• _WHAT THE TASK REQUIRES_: In the entries below, spot each line with the word "SCIENTIST" and copy it.

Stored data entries
=====

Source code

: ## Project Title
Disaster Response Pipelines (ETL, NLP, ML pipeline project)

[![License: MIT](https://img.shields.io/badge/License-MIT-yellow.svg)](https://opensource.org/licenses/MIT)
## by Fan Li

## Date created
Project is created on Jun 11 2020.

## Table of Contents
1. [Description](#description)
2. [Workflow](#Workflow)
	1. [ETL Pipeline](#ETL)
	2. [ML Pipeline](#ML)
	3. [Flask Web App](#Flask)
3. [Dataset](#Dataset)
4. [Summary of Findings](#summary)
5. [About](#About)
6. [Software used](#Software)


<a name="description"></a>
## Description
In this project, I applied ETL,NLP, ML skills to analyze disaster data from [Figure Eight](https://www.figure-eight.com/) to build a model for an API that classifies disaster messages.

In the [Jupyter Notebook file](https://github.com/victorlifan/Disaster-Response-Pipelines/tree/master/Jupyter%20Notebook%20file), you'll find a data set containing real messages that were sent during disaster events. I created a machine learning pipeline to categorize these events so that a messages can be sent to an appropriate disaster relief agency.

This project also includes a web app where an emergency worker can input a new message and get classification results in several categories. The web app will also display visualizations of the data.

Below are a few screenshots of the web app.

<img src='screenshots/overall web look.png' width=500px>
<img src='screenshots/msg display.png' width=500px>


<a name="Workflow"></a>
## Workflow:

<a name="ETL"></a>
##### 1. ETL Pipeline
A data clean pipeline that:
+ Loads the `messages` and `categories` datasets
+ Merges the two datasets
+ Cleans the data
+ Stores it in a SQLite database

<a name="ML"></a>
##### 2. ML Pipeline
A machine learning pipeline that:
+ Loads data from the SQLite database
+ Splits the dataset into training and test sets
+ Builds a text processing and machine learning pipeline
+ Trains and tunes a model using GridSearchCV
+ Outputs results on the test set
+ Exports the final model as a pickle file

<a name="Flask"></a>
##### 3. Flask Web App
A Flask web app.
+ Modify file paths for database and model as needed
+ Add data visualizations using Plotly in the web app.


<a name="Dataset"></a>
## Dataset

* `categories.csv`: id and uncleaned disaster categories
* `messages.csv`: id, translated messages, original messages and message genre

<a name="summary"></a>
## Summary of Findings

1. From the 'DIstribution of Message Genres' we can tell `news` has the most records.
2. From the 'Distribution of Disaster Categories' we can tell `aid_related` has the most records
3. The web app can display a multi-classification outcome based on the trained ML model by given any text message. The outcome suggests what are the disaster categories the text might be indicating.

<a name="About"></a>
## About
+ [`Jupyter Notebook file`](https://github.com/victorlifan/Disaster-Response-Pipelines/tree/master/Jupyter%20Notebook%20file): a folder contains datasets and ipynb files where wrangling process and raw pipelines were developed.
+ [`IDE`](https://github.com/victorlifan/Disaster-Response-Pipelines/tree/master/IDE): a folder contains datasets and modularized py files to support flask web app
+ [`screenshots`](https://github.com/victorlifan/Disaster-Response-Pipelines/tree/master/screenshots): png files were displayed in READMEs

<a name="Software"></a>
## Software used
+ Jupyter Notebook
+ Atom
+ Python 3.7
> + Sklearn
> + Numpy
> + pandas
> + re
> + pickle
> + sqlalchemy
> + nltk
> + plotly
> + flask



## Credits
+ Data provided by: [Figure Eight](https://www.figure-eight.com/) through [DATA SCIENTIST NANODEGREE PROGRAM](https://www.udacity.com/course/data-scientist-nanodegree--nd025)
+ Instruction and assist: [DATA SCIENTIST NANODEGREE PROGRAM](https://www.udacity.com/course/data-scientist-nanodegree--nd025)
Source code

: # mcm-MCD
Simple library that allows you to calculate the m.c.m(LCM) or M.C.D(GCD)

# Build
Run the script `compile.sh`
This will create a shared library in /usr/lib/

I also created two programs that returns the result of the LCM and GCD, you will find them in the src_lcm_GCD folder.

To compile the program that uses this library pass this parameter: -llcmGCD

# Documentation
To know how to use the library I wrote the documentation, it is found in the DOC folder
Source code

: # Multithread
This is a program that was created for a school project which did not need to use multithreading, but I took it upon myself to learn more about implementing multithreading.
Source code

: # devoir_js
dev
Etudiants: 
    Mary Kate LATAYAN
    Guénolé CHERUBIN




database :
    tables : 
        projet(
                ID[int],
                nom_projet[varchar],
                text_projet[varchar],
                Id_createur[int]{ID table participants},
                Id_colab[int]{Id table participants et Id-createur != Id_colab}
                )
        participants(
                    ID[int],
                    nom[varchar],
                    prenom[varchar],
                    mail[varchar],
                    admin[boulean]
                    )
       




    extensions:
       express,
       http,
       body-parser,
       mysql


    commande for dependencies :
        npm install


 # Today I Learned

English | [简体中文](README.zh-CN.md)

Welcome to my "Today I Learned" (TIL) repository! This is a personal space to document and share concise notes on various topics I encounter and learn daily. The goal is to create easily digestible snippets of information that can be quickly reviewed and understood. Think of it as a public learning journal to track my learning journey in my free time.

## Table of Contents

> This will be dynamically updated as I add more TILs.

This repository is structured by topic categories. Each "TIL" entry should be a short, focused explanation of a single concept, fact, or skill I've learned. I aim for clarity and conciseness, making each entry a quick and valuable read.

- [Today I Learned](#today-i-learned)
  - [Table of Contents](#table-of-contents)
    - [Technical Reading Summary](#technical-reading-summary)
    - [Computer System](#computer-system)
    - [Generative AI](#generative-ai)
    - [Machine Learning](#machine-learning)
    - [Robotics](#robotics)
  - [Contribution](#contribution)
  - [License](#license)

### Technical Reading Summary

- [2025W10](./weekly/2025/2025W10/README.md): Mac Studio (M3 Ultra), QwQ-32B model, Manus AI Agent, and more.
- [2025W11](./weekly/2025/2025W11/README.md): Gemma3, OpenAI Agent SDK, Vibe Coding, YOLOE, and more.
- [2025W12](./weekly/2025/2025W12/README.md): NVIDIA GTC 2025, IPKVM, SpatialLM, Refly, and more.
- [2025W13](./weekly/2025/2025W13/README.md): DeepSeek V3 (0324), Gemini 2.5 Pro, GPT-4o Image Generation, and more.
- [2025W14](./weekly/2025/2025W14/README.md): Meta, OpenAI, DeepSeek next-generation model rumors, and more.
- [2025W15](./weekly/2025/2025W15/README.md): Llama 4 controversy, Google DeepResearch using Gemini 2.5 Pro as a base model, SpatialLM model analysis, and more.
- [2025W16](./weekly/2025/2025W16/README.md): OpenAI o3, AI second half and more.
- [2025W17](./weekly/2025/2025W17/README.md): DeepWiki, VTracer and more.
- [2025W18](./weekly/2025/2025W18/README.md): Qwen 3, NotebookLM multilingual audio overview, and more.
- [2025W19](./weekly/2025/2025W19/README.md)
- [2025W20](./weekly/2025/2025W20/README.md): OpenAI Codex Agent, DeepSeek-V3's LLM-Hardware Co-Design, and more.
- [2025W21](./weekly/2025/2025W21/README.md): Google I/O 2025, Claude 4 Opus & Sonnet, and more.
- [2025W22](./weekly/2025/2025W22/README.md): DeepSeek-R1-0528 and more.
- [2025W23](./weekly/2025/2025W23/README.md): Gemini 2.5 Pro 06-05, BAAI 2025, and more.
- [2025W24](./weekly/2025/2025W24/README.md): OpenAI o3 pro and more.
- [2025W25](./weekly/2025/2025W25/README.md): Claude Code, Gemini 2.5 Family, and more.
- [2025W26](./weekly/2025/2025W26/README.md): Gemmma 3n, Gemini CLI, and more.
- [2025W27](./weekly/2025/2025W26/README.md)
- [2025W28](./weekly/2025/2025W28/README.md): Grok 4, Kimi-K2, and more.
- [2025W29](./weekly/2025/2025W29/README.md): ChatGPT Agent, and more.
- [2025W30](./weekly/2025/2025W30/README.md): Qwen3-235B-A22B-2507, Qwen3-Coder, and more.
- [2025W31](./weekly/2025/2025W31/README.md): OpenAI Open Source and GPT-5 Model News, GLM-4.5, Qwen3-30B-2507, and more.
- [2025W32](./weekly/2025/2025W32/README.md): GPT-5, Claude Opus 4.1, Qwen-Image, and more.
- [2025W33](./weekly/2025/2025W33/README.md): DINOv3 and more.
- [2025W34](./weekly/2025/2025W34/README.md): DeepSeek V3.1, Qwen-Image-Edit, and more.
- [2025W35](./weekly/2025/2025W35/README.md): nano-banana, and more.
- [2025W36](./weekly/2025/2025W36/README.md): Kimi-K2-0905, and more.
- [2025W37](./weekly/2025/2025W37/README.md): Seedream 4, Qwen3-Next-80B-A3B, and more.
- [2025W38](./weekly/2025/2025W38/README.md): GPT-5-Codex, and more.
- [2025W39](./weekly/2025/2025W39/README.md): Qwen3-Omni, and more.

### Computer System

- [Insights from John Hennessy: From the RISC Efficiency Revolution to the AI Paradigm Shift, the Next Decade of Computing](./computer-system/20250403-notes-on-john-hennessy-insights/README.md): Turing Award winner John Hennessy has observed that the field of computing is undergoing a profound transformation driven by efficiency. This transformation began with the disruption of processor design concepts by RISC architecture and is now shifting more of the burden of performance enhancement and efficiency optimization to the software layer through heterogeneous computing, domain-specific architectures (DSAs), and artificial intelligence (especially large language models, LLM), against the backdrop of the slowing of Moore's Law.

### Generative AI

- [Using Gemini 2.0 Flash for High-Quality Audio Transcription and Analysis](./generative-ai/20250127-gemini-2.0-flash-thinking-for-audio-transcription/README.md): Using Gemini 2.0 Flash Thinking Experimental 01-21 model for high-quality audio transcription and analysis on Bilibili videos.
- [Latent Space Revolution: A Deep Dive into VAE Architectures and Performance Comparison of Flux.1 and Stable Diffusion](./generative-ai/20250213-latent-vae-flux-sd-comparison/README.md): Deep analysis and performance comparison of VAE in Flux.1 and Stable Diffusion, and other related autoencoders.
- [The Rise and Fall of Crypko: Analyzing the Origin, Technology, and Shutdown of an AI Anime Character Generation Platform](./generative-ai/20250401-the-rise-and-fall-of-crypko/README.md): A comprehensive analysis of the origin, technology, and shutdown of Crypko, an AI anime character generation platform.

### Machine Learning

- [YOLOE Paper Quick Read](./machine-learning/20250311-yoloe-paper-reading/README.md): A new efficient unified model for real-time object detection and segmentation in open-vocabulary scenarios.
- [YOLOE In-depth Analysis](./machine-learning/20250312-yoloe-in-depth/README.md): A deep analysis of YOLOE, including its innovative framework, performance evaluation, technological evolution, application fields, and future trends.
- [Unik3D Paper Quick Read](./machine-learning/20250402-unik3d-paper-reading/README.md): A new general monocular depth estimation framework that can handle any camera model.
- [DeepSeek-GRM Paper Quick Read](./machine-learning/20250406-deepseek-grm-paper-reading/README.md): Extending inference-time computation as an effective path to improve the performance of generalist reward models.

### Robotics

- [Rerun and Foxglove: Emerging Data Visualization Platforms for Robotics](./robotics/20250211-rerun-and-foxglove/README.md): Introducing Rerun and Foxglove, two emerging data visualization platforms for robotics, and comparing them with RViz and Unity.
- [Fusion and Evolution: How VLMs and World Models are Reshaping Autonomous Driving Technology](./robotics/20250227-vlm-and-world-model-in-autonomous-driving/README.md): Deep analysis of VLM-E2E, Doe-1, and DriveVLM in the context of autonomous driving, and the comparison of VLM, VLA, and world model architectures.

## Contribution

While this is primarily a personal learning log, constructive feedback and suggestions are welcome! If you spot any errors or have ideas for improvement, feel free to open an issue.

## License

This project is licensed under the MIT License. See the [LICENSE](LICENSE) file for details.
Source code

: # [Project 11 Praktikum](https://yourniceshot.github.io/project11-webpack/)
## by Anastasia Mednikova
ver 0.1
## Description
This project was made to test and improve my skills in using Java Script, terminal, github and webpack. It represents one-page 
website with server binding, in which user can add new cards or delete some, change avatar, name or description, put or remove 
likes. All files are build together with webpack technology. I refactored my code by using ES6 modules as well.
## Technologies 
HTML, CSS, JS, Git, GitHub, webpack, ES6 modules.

=====

• _ANSWER BELOW_:
+ Data provided by: [Figure Eight](https://www.figure-eight.com/) through [DATA SCIENTIST NANODEGREE PROGRAM](https://www.udacity.com/course/data-scientist-nanodegree--nd025)
+ Instruction and assist: [DATA SCIENTIST NANODEGREE PROGRAM](https://www.udacity.com/course/data-scientist-nanodegree--nd025)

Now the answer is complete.